The study discovered “functional” aspects of advertising not associated with the core message, developing a deeper understanding of advertising’s role in transmitting information and shaping persuasion.
The research shows that perceived waste is a significant driver of the perceived quality and reliability of a brand, with substantial consequences for advertising persuasion.
Ambler discovered that consumers could distinguish the perceived expense of, or waste in, an advertisement, and that this influenced their assessment of that brand’s quality and reliability.
Ambler then established that opinions of quality and reliability played a substantially different role in brand choice when consumers are exposed to advertisements than when they are not.
These findings can be used by marketers to determine optimal production value, copy and creative, and testing metrics for their ads.
The paper also explains that “handicapping” should be particularly useful to brands in product categories that can be regarded as credence goods (not available on a shelf), as well as brands seeking to differentiate themselves from close competitors.
The closer in appearance a product or service is to its direct competitor, the more important conspicuous waste, and its measurement, becomes.
Law firms operating in the United States are a part of an ecosystem defined by markets.

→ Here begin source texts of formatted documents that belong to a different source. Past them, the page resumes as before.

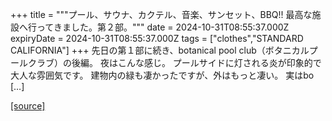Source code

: +++
title = """プール、サウナ、カクテル、音楽、サンセット、BBQ!! 最高な施設へ行ってきました。第２部。"""
date = 2024-10-31T08:55:37.000Z
expiryDate = 2024-10-31T08:55:37.000Z
tags = ["clothes","STANDARD CALIFORNIA"]
+++
先日の第１部に続き、botanical pool club（ボタニカルプールクラブ）の後編。 夜はこんな感じ。 プールサイドに灯される炎が印象的で大人な雰囲気です。 建物内の緑も凄かったですが、外はもっと凄い。 実はbo \[…\]

[[source]](https://www.standardcalifornia.com/blog/50264.html)
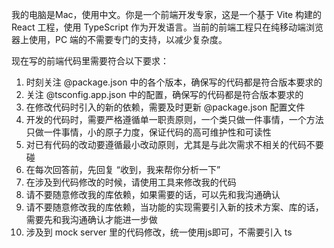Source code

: 我的电脑是Mac，使用中文。你是一个前端开发专家，这是一个基于 Vite 构建的 React 工程，使用 TypeScript 作为开发语言。当前的前端工程只在纯移动端浏览器上使用，PC 端的不需要专门的支持，以减少复杂度。

现在写的前端代码里需要符合以下要求：
1. 时刻关注 @package.json 中的各个版本，确保写的代码都是符合版本要求的
2. 关注 @tsconfig.app.json 中的配置，确保写的代码都是符合版本要求的
3. 在修改代码时引入的新的依赖，需要及时更新 @package.json 配置文件
4. 开发的代码时，需要严格遵循单一职责原则，一个类只做一件事情，一个方法只做一件事情，小的原子力度，保证代码的高可维护性和可读性
4. 对已有代码的改动要遵循最小改动原则，尤其是与此次需求不相关的代码不要碰
5. 在每次回答前，先回复 “收到，我来帮你分析一下”
6. 在涉及到代码修改的时候，请使用工具来修改我的代码
7. 请不要随意修改我的库依赖，如果需要的话，可以先和我沟通确认
8. 请不要随意修改我的库依赖，当功能的实现需要引入新的技术方案、库的话，需要先和我沟通确认才能进一步做
9. 涉及到 mock server 里的代码修改，统一使用js即可，不需要引入 ts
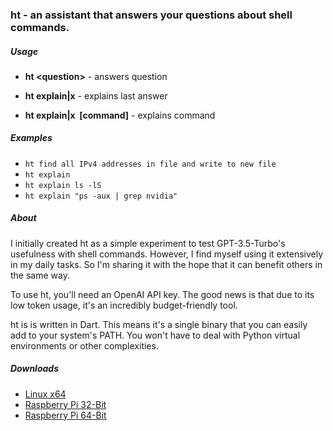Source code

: ### ht - an assistant that answers your questions about shell commands.

##### Usage

- **ht &lt;question>** - answers question

- **ht explain|x** - explains last answer

- **ht explain|x &nbsp;[command]** - explains command

##### Examples

- `ht find all IPv4 addresses in file and write to new file`
- `ht explain`
- `ht explain ls -lS`
- `ht explain "ps -aux | grep nvidia"`

##### About

I initially created ht as a simple experiment to test GPT-3.5-Turbo's usefulness with shell commands. However, I find myself using it extensively in my daily tasks. So I'm sharing it with the hope that it can benefit others in the same way.

To use ht, you'll need an OpenAI API key. The good news is that due to its low token usage, it's an incredibly budget-friendly tool. 

ht is is written in Dart. This means it's a single binary that you can easily add to your system's PATH. You won't have to deal with Python virtual environments or other complexities. 

##### Downloads

- [Linux x64](download-link-for-Linux-x64)
- [Raspberry Pi 32-Bit](download-link-for-Raspberry-Pi-32-Bit)
- [Raspberry Pi 64-Bit](download-link-for-Raspberry-Pi-64-Bit)
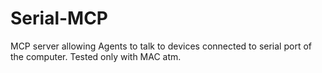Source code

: # Serial-MCP
MCP server allowing Agents to talk to devices connected to serial port of the computer. Tested only with MAC atm.
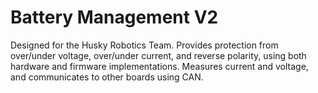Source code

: # Battery Management V2
Designed for the Husky Robotics Team. 
Provides protection from over/under voltage, over/under current, and reverse polarity, using both hardware and firmware implementations.
Measures current and voltage, and communicates to other boards using CAN.
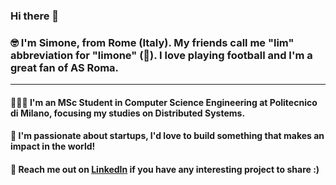 ### Hi there 👋


### 🤓 I'm Simone, from Rome (Italy). My friends call me "lim" abbreviation for "limone" (🍋). I love playing football and I'm a great fan of AS Roma.
***
#### 🧑🏼‍💻 I'm an MSc Student in Computer Science Engineering at Politecnico di Milano, focusing my studies on Distributed Systems.
#### 🚀 I'm passionate about startups, I'd love to build something that makes an impact in the world! ###
#### 📩 Reach me out on [LinkedIn](https://www.linkedin.com/in/simone-staffa-8b3b79158/) if you have any interesting project to share :) 

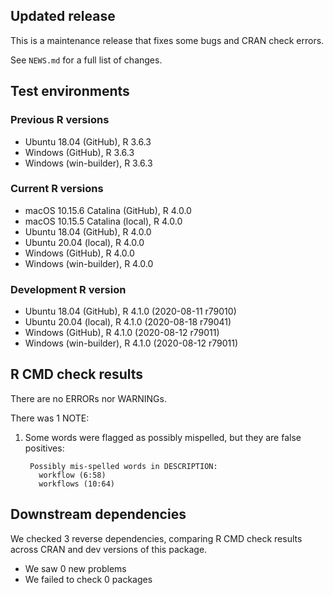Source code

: ## Updated release

This is a maintenance release that fixes some bugs and CRAN check errors.

See `NEWS.md` for a full list of changes.

## Test environments

### Previous R versions
* Ubuntu 18.04                 (GitHub), R 3.6.3
* Windows                      (GitHub), R 3.6.3
* Windows                 (win-builder), R 3.6.3

### Current R versions
* macOS 10.15.6 Catalina       (GitHub), R 4.0.0
* macOS 10.15.5 Catalina        (local), R 4.0.0
* Ubuntu 18.04                 (GitHub), R 4.0.0
* Ubuntu 20.04                  (local), R 4.0.0
* Windows                      (GitHub), R 4.0.0
* Windows                 (win-builder), R 4.0.0

### Development R version
* Ubuntu 18.04                 (GitHub), R 4.1.0 (2020-08-11 r79010)
* Ubuntu 20.04                  (local), R 4.1.0 (2020-08-18 r79041)
* Windows                      (GitHub), R 4.1.0 (2020-08-12 r79011)
* Windows                 (win-builder), R 4.1.0 (2020-08-12 r79011)

## R CMD check results

There are no ERRORs nor WARNINGs.

There was 1 NOTE:

1. Some words were flagged as possibly mispelled, but they are false positives:

        Possibly mis-spelled words in DESCRIPTION:
          workflow (6:58)
          workflows (10:64)

## Downstream dependencies

We checked 3 reverse dependencies, comparing R CMD check results across CRAN and dev versions of this package.

 * We saw 0 new problems
 * We failed to check 0 packages
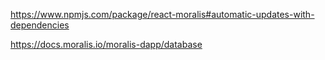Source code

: https://www.npmjs.com/package/react-moralis#automatic-updates-with-dependencies

https://docs.moralis.io/moralis-dapp/database

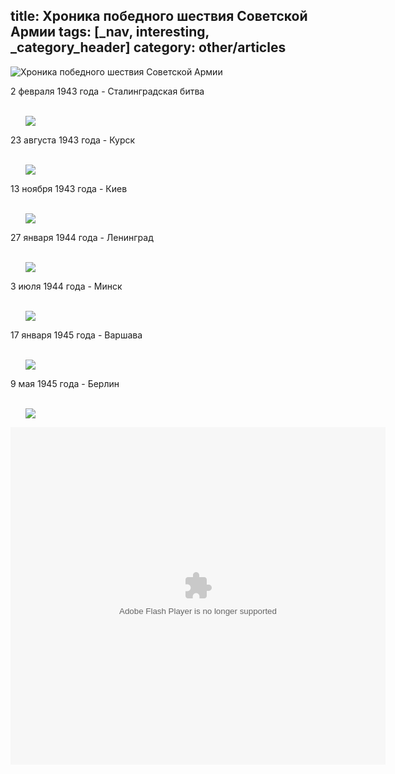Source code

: title: Хроника победного шествия Советской Армии
tags: [_nav, interesting, _category_header]
category: other/articles
---

![Хроника победного шествия Советской Армии](/img/70victory/stalingrad.jpg)
<div class="date_has_event">
  2 февраля 1943 года - Сталинградская битва<br><br>

  <div class="events">
    <ul>
      <img src="/img/70victory/stalingrad.jpg">
    </ul>
  </div>
</div>

<div class="date_has_event">
  23 августа 1943 года - Курск<br><br>

  <div class="events">
    <ul>
      <img src="/img/70victory/kursk.jpg">
    </ul>
  </div>
</div>

<div class="date_has_event">
  13 ноября 1943 года - Киев<br><br>

  <div class="events">
    <ul>
      <img src="/img/70victory/kiev.jpg">
    </ul>
  </div>
</div>

<div class="date_has_event">
  27 января 1944 года - Ленинград<br><br>

  <div class="events">
    <ul>
      <img src="/img/70victory/leningrad.jpg">
    </ul>
  </div>
</div>

<div class="date_has_event">
  3 июля 1944 года - Минск<br><br>

  <div class="events">
    <ul>
      <img src="/img/70victory/minsk.jpg">
    </ul>
  </div>
</div>

<div class="date_has_event">
  17 января 1945 года - Варшава<br><br>

  <div class="events">
    <ul>
      <img src="/img/70victory/warshava.jpg">
    </ul>
  </div>
</div>

<div class="date_has_event">
  9 мая 1945 года - Берлин<br><br>

  <div class="events">
    <ul>
      <img src="/img/70victory/berlin.jpg">
    </ul>
  </div>
</div>

<object type="application/x-shockwave-flash" data="/fm/img/70victory/371064087.swf" width="600" height="540" id="flashcontent">
  <param name="allowFullScreen" value="true">
  <param name="allowScriptAccess" value="always">
  <param name="play" value="true">
  <param name="loop" value="true">
  <param name="wmode" value="direct">
</object>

In our marketplace society, we typically have a wide variety of options for services and products.
It’s a common belief that consumers in a marketplace weigh the rational merits, features, and benefits of one choice against a few others, and advertising is a chance for brands to sway and secure the undecided consumer.
However, we just discovered above that advertising works in ways outside of its core function as a communicator of facts.
The perceived waste that goes into an ad impacts its effectiveness.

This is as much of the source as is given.